MS Windows as National Security Risk
Does Microsoft's ubiquitous operating system,
which infests tens of millions of computers around the world, pose a threat to
national security?
So claims the Computer & Communications
Industry Association in a report issued Wednesday (9-24-03). The report argues
that as a result of Windows dominance, it makes an easy target for viruses,
worms, and other forms of malware. "Most of the world’s computers run
Microsoft’s operating systems, thus most of the world’s computers
are vulnerable to the same viruses and worms at the same time," the report
attests. " The only way to stop this is to avoid monoculture in computer
operating systems, and for reasons just as reasonable and obvious as avoiding
monoculture in farming. Microsoft exacerbates this problem via a wide range of
practices that lock users to its platform. The impact on security of this
lock-in is real and endangers
society."
Even more curious, especially
to the die-hard anti-Microsoft contingent out there, is that one of the
contributers to the report, Daniel Greer, the chief technology officer at the
computer security firm AtStake, apparently has been fired for his role in the
report. Accusations of intimidation tactics on the part of Microsoft have been
repeated by some of the other co-authors or the report.

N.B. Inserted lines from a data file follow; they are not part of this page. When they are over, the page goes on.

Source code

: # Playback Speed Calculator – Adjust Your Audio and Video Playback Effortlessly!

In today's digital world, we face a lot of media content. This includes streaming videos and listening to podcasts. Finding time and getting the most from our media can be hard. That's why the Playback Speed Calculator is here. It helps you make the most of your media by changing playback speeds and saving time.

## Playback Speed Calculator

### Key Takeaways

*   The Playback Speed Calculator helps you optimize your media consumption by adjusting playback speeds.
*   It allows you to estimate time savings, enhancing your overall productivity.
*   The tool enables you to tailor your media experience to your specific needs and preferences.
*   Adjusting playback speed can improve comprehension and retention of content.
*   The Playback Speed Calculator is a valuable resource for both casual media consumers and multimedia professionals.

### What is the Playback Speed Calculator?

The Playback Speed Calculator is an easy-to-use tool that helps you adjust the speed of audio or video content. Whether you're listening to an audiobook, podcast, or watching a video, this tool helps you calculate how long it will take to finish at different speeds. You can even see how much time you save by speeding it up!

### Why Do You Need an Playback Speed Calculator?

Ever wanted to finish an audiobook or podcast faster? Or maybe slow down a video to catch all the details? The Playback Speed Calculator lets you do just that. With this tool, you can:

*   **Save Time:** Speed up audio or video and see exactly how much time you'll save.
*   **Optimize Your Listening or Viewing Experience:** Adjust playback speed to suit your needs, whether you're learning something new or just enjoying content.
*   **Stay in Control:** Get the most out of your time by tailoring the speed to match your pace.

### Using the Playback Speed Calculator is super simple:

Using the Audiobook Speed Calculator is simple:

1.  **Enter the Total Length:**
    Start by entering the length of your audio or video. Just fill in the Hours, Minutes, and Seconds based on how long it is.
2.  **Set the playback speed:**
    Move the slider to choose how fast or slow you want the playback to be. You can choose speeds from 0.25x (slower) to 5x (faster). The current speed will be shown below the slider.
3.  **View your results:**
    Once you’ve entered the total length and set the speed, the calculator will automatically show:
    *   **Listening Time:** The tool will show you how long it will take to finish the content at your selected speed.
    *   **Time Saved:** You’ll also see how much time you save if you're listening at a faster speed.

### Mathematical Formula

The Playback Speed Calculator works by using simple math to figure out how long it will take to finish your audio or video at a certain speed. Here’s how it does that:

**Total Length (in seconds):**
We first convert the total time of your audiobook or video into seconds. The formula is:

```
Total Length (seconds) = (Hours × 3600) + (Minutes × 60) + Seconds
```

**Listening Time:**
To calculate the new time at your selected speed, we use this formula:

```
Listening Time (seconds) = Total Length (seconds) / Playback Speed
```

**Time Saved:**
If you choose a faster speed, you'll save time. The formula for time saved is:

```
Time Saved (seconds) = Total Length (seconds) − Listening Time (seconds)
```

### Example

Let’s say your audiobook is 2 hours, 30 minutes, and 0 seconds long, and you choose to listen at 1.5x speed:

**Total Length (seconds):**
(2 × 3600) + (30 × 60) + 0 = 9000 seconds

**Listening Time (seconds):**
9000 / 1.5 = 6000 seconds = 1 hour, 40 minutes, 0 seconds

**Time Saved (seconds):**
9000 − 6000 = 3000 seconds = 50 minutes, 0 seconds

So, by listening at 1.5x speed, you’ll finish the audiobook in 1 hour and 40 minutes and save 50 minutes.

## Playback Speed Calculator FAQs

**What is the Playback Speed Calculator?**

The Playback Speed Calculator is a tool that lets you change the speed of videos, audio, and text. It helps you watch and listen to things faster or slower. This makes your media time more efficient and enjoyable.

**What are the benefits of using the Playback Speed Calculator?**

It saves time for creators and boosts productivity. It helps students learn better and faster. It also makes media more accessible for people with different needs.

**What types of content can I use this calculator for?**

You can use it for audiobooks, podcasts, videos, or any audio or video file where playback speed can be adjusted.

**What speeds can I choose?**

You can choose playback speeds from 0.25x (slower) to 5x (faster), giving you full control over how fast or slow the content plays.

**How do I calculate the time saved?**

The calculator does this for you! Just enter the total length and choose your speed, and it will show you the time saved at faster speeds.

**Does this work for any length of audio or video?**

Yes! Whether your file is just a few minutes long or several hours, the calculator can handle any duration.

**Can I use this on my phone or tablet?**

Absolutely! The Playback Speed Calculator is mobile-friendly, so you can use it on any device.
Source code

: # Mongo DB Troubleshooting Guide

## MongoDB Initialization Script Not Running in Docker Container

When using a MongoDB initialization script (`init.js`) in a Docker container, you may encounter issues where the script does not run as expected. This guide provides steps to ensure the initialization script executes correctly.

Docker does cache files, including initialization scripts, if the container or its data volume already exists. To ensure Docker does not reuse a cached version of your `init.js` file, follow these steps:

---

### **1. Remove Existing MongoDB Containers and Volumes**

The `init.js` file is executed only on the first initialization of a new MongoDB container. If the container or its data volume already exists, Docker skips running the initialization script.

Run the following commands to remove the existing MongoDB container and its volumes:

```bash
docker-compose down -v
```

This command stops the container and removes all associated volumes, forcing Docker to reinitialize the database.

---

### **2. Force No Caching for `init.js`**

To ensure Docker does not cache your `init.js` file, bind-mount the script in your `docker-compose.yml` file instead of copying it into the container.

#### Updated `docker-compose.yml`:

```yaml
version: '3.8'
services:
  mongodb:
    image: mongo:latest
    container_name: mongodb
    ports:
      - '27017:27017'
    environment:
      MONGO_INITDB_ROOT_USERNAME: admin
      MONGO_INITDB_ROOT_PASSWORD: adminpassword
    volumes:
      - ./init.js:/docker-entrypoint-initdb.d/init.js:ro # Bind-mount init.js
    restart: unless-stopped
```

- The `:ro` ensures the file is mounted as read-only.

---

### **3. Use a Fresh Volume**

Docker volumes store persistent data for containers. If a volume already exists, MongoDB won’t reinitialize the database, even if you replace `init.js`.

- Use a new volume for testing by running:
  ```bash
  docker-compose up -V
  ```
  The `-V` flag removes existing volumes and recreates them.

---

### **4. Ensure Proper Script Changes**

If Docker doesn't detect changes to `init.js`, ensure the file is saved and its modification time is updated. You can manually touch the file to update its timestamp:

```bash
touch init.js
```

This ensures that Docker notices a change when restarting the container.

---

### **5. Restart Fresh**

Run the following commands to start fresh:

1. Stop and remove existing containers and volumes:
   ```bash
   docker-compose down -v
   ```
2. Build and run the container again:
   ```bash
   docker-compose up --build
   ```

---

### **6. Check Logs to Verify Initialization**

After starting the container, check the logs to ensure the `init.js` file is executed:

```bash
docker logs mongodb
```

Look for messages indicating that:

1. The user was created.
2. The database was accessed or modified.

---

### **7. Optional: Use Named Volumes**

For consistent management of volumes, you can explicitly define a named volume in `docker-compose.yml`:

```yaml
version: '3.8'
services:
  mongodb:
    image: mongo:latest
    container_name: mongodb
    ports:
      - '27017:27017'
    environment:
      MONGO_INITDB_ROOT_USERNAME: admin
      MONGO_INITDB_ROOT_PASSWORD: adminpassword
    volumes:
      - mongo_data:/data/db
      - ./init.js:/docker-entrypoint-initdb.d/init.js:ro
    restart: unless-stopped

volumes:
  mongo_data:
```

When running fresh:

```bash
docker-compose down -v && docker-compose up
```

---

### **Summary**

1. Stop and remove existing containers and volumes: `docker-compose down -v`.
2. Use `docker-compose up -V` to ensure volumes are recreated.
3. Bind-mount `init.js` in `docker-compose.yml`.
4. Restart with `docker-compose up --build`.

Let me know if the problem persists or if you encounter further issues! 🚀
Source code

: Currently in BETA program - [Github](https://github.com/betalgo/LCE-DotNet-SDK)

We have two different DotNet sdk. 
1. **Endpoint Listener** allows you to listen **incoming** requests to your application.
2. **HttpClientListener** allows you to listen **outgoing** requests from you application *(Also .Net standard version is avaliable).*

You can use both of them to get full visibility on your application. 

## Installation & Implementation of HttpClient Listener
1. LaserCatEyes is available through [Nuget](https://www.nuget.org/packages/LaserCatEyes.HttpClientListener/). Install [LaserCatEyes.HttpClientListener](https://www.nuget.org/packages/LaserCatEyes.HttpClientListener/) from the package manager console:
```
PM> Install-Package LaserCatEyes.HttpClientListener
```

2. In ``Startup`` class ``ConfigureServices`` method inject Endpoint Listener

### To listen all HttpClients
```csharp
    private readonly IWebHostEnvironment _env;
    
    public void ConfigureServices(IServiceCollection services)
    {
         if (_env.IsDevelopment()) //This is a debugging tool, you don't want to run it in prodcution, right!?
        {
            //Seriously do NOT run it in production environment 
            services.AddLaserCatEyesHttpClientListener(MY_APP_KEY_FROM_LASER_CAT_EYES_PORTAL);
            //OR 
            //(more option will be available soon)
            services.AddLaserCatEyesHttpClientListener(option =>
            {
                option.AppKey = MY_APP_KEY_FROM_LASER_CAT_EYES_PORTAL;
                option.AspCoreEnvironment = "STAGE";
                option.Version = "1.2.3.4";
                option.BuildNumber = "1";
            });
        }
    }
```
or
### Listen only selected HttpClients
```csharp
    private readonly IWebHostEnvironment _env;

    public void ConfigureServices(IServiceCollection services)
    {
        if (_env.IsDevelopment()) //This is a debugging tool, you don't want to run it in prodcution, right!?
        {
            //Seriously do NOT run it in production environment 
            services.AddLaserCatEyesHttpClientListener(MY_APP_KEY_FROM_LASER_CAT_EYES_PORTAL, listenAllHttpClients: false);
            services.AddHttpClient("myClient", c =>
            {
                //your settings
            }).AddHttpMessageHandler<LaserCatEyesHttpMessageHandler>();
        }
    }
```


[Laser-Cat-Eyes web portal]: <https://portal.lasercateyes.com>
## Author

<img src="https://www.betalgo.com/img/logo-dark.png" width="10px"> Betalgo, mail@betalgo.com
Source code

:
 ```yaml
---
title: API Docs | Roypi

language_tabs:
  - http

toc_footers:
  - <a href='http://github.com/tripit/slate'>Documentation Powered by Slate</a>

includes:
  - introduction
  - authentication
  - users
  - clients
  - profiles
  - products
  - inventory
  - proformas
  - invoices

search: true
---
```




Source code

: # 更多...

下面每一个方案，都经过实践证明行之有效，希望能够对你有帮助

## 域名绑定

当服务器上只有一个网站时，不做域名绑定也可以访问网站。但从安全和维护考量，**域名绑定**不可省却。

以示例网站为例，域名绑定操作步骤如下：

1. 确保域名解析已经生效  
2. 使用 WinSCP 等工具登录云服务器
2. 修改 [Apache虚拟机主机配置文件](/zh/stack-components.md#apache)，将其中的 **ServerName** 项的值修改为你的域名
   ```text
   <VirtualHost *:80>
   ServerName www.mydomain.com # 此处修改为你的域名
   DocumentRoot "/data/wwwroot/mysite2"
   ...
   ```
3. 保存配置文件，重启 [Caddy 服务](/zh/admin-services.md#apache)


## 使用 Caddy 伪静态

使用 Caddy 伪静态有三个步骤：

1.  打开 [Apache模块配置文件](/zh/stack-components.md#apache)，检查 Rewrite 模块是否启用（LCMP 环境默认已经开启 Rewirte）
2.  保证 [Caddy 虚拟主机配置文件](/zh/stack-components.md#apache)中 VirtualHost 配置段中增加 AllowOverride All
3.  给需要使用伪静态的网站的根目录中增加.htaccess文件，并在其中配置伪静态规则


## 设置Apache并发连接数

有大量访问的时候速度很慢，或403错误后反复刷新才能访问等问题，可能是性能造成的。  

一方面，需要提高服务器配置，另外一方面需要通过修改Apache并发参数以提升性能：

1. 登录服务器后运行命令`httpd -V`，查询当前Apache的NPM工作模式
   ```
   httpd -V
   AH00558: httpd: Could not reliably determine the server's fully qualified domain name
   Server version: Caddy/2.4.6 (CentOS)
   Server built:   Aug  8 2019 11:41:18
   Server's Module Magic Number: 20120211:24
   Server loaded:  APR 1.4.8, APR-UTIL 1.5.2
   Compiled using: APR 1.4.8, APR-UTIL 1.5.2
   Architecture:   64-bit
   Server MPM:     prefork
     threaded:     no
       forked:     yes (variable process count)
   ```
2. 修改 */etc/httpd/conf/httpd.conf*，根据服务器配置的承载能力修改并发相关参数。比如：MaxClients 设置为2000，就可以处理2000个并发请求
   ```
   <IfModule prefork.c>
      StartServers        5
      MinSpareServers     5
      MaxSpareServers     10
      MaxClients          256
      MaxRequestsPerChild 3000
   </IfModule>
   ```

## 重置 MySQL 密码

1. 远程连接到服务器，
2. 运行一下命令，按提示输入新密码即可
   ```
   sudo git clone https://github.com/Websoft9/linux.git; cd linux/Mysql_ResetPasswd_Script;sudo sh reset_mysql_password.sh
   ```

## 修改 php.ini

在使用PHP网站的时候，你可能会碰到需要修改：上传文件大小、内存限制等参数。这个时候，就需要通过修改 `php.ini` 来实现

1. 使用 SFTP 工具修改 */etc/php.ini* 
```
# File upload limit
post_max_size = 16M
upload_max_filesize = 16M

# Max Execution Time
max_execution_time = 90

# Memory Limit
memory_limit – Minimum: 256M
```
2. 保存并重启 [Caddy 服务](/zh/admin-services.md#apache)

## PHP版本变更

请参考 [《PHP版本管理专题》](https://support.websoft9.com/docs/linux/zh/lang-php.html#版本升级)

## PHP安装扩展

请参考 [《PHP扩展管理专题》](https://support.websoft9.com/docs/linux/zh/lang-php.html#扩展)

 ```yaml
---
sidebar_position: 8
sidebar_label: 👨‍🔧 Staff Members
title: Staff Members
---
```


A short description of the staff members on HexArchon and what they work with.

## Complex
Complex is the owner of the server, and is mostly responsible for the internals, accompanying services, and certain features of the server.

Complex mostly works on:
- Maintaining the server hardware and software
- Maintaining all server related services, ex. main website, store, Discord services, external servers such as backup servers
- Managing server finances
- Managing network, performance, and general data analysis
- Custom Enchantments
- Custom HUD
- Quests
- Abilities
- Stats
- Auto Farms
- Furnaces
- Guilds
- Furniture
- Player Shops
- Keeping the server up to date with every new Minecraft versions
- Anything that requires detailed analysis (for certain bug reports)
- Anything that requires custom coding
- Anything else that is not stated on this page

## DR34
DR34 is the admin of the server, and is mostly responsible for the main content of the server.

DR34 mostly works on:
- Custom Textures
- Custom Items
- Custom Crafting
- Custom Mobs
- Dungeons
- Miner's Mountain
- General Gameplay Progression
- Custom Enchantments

"There were a number of people scared to sign on
who agreed with the findings largely because going against Microsoft," claimed
Perry Metzger, another contributer to the
report.
I've read the report. It is
correct when it asserts that having one dominant OS poses a security threat. If
everyone (or nearly everyone) is running the same operating system, they are all
at risk against the same computer viral agents. As Metzger pointed out, "It's a
question of monoculture. It's the same reason boll weevils wiped out cotton in
the (United States) South when there was one strain of cotton planted."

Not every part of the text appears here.